What needs to be done
A bare number is required: the count of lines in the material below that hold the word "Cref".

Data listing

────────────────

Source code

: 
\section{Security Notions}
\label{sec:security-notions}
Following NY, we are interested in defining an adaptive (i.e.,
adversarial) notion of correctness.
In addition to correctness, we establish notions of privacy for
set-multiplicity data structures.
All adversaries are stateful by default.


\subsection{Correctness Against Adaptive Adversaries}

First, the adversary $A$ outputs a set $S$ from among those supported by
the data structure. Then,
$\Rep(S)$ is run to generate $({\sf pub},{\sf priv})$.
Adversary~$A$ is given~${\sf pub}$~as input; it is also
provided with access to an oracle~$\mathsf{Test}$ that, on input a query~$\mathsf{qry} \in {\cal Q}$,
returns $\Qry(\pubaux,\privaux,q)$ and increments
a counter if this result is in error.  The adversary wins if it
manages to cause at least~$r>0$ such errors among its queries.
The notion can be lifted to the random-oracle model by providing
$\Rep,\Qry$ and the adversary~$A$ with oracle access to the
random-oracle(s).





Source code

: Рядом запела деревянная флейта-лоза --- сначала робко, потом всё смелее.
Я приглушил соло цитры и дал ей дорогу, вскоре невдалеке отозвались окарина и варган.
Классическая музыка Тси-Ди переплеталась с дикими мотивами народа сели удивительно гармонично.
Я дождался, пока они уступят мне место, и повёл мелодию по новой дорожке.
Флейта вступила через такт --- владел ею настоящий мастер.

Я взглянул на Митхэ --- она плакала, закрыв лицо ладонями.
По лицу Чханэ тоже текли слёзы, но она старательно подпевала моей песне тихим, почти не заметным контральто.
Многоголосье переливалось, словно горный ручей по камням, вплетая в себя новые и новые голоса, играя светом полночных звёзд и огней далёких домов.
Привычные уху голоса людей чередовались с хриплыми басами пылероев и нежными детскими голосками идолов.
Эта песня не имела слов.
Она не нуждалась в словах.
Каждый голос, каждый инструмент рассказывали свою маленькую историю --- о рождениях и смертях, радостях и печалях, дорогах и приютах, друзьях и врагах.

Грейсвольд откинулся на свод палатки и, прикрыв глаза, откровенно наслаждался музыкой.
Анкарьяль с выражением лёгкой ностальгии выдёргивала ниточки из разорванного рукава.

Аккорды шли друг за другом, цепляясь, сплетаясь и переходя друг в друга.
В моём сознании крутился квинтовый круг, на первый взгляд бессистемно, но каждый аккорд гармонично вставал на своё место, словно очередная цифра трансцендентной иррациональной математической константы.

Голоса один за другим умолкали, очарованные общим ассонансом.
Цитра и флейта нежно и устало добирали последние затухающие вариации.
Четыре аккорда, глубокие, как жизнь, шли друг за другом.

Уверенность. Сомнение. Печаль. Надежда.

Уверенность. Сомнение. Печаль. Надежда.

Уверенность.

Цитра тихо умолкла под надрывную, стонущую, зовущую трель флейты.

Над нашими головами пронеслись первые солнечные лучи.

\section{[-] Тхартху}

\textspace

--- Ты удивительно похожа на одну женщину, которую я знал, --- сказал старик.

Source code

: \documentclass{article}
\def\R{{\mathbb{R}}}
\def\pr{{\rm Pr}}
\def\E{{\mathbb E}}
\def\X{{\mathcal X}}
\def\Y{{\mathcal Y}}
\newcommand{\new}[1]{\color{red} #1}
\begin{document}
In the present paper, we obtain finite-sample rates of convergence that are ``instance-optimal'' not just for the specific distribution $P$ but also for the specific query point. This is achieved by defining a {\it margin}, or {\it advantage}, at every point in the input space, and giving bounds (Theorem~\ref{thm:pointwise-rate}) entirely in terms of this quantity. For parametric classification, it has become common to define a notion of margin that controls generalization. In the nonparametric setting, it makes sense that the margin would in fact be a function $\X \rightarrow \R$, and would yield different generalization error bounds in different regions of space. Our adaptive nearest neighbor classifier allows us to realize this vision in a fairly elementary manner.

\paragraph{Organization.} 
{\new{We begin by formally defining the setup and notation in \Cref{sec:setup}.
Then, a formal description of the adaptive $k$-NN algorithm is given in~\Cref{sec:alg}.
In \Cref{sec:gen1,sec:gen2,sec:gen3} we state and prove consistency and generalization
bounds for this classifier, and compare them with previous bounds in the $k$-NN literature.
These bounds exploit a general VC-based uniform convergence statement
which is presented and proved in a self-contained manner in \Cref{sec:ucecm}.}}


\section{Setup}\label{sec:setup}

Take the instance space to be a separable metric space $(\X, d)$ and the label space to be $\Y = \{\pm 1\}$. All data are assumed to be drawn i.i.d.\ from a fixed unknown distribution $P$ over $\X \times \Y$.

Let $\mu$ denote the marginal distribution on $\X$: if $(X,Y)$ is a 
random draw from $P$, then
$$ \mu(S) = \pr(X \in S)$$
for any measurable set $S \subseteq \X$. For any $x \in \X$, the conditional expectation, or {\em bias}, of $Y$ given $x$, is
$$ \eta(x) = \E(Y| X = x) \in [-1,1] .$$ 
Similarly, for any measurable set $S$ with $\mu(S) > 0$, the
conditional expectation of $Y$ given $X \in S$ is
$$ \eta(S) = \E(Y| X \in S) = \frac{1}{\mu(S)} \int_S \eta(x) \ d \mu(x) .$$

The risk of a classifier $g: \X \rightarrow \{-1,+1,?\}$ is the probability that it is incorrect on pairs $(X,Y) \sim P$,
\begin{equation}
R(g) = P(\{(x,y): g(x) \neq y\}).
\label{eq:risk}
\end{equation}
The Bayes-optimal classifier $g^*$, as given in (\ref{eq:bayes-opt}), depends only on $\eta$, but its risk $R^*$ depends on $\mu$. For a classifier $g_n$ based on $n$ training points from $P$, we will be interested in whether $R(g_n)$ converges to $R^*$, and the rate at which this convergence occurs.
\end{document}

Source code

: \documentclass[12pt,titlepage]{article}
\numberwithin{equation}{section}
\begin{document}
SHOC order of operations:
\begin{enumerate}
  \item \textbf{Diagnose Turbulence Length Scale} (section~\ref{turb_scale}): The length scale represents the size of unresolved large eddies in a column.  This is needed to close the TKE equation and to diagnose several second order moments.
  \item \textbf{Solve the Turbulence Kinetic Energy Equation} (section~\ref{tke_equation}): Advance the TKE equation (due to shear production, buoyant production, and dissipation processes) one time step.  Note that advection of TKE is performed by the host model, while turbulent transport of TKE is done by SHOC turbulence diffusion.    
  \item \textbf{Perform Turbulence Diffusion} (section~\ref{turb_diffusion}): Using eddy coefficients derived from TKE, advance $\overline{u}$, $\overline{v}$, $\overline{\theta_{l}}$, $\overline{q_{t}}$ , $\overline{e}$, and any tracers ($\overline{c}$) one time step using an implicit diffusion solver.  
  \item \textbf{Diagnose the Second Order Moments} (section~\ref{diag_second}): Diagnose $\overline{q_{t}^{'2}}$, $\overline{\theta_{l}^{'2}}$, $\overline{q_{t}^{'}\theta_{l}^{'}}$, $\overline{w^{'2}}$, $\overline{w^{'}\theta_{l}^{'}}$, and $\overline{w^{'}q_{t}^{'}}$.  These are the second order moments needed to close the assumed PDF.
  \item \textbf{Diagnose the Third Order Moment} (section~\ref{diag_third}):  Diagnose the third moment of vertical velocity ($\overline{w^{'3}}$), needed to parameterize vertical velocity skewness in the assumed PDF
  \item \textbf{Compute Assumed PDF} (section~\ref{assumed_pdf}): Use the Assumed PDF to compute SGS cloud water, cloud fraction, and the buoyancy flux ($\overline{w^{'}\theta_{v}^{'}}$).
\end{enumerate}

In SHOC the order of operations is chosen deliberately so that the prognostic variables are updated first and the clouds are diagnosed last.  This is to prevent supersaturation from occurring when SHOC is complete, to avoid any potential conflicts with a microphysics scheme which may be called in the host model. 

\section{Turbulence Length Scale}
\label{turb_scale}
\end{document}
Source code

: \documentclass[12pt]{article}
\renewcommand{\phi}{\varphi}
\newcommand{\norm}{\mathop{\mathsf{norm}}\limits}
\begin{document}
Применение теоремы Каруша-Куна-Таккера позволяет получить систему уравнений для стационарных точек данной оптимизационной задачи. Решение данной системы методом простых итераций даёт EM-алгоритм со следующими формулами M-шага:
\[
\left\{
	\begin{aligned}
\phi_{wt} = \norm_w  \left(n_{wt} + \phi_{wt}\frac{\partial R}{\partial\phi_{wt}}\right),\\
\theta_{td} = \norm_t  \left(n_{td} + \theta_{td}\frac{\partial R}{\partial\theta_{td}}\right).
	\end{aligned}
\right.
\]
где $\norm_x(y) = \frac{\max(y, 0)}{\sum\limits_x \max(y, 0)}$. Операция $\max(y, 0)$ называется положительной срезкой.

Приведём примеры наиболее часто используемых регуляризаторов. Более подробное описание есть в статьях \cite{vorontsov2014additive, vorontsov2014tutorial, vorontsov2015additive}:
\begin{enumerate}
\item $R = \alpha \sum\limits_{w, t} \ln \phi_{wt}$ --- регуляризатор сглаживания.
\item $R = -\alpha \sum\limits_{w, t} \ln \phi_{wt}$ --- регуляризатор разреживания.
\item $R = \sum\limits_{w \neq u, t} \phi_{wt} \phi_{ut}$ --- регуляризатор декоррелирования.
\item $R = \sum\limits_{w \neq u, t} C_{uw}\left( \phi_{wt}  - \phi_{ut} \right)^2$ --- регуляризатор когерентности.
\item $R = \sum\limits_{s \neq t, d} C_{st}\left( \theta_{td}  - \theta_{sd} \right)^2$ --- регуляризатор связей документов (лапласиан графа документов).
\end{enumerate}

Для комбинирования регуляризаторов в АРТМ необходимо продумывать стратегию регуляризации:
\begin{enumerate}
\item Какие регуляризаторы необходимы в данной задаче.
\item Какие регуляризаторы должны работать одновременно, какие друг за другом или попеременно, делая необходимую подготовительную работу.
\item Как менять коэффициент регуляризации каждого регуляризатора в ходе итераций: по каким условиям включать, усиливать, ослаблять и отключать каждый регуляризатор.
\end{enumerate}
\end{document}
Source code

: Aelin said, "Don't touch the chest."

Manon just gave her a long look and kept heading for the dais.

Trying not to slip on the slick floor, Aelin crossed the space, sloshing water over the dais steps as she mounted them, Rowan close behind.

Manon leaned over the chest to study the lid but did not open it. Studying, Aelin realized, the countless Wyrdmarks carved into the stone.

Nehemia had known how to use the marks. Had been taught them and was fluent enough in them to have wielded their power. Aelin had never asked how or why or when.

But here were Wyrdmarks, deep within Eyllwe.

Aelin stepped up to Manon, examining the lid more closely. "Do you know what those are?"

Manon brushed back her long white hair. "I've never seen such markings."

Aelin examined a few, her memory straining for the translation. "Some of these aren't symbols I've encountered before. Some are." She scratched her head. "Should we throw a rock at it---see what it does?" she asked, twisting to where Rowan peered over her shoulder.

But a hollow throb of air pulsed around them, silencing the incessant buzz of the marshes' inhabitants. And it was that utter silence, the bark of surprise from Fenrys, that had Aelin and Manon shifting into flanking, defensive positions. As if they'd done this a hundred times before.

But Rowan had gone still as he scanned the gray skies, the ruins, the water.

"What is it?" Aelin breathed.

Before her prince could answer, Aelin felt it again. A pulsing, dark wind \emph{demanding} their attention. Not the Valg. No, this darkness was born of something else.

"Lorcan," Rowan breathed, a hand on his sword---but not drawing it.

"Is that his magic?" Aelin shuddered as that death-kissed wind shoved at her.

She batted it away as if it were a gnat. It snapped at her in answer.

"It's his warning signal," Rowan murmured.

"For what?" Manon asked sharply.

────────────────

Answer space
4